■ YOUR ASSIGNMENT ■
What lines of the data hold the string "adaptation"? Pull each one out.

■ PROVIDED MATERIAL ■
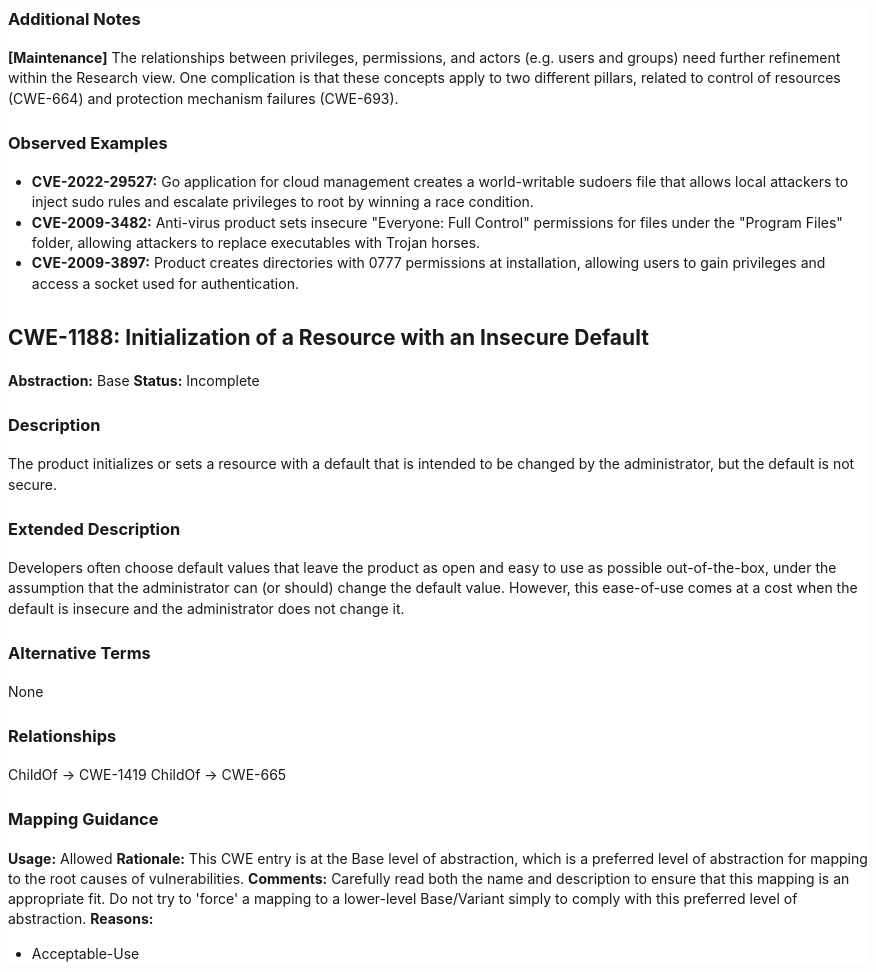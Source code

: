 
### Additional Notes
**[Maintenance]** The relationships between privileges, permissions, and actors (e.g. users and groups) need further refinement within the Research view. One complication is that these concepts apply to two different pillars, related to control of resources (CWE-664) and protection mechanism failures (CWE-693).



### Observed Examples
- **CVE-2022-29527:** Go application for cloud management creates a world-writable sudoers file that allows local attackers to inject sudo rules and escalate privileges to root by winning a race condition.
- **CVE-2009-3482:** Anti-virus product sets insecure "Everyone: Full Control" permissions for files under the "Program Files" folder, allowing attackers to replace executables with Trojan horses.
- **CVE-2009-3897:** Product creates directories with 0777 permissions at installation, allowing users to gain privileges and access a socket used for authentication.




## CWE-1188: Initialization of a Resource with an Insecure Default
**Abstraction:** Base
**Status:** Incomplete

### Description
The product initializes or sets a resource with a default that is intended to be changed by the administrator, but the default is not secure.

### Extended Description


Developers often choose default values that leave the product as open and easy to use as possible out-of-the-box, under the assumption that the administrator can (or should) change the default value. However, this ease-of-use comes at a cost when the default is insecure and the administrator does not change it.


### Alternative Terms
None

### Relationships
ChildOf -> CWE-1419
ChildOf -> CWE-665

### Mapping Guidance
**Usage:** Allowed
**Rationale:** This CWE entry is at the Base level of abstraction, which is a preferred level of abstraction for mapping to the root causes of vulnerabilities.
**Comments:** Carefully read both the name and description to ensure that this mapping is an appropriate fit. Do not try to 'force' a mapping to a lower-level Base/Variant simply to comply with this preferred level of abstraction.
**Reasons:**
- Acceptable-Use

* * *

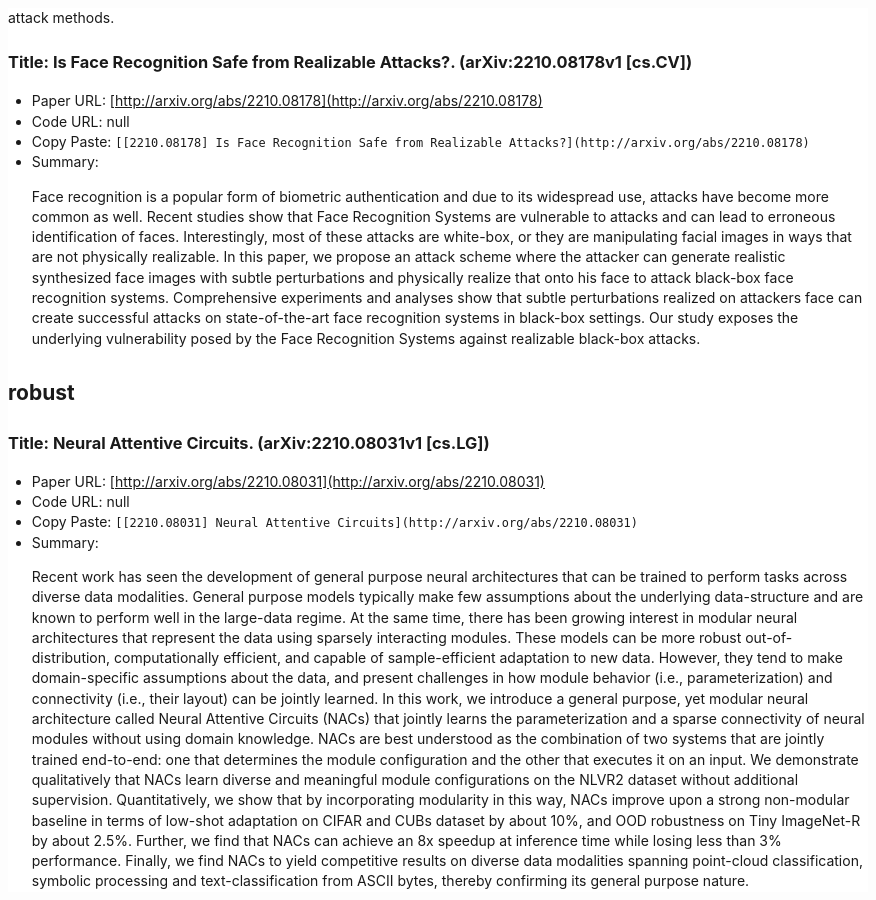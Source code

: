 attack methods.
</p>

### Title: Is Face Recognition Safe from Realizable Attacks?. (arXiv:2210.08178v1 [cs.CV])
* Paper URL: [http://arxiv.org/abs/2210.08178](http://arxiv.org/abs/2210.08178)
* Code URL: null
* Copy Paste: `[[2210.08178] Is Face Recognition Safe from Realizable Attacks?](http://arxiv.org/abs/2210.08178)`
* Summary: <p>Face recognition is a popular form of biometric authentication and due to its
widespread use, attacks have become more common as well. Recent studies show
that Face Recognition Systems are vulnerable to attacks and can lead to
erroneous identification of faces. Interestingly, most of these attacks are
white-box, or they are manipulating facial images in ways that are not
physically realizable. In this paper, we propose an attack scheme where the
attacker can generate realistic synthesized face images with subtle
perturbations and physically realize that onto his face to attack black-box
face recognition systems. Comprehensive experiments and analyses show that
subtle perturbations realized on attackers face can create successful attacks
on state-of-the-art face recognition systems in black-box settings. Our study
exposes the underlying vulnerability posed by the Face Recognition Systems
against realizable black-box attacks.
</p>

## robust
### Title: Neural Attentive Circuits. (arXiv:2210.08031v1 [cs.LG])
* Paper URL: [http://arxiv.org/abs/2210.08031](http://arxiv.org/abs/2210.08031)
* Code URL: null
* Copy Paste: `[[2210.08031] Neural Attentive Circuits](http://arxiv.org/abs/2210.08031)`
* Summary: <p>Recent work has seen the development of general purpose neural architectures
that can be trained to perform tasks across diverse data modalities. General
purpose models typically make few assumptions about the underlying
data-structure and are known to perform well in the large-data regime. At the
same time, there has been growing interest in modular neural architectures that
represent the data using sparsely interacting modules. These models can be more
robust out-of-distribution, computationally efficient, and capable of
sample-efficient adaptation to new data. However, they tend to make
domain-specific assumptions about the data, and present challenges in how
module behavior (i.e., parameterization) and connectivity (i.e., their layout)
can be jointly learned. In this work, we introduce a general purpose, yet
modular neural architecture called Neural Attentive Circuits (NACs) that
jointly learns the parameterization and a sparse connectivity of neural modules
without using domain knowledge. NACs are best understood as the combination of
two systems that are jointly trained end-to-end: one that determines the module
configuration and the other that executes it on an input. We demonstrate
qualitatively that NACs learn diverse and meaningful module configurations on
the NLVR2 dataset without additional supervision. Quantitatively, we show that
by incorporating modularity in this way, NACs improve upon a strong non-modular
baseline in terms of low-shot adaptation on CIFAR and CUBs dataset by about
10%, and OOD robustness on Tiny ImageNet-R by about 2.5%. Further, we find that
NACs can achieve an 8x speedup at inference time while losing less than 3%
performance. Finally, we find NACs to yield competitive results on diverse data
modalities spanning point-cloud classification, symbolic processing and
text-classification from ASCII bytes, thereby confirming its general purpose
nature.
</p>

■ EXERCISE RESULT ■
sample-efficient adaptation to new data. However, they tend to make
baseline in terms of low-shot adaptation on CIFAR and CUBs dataset by about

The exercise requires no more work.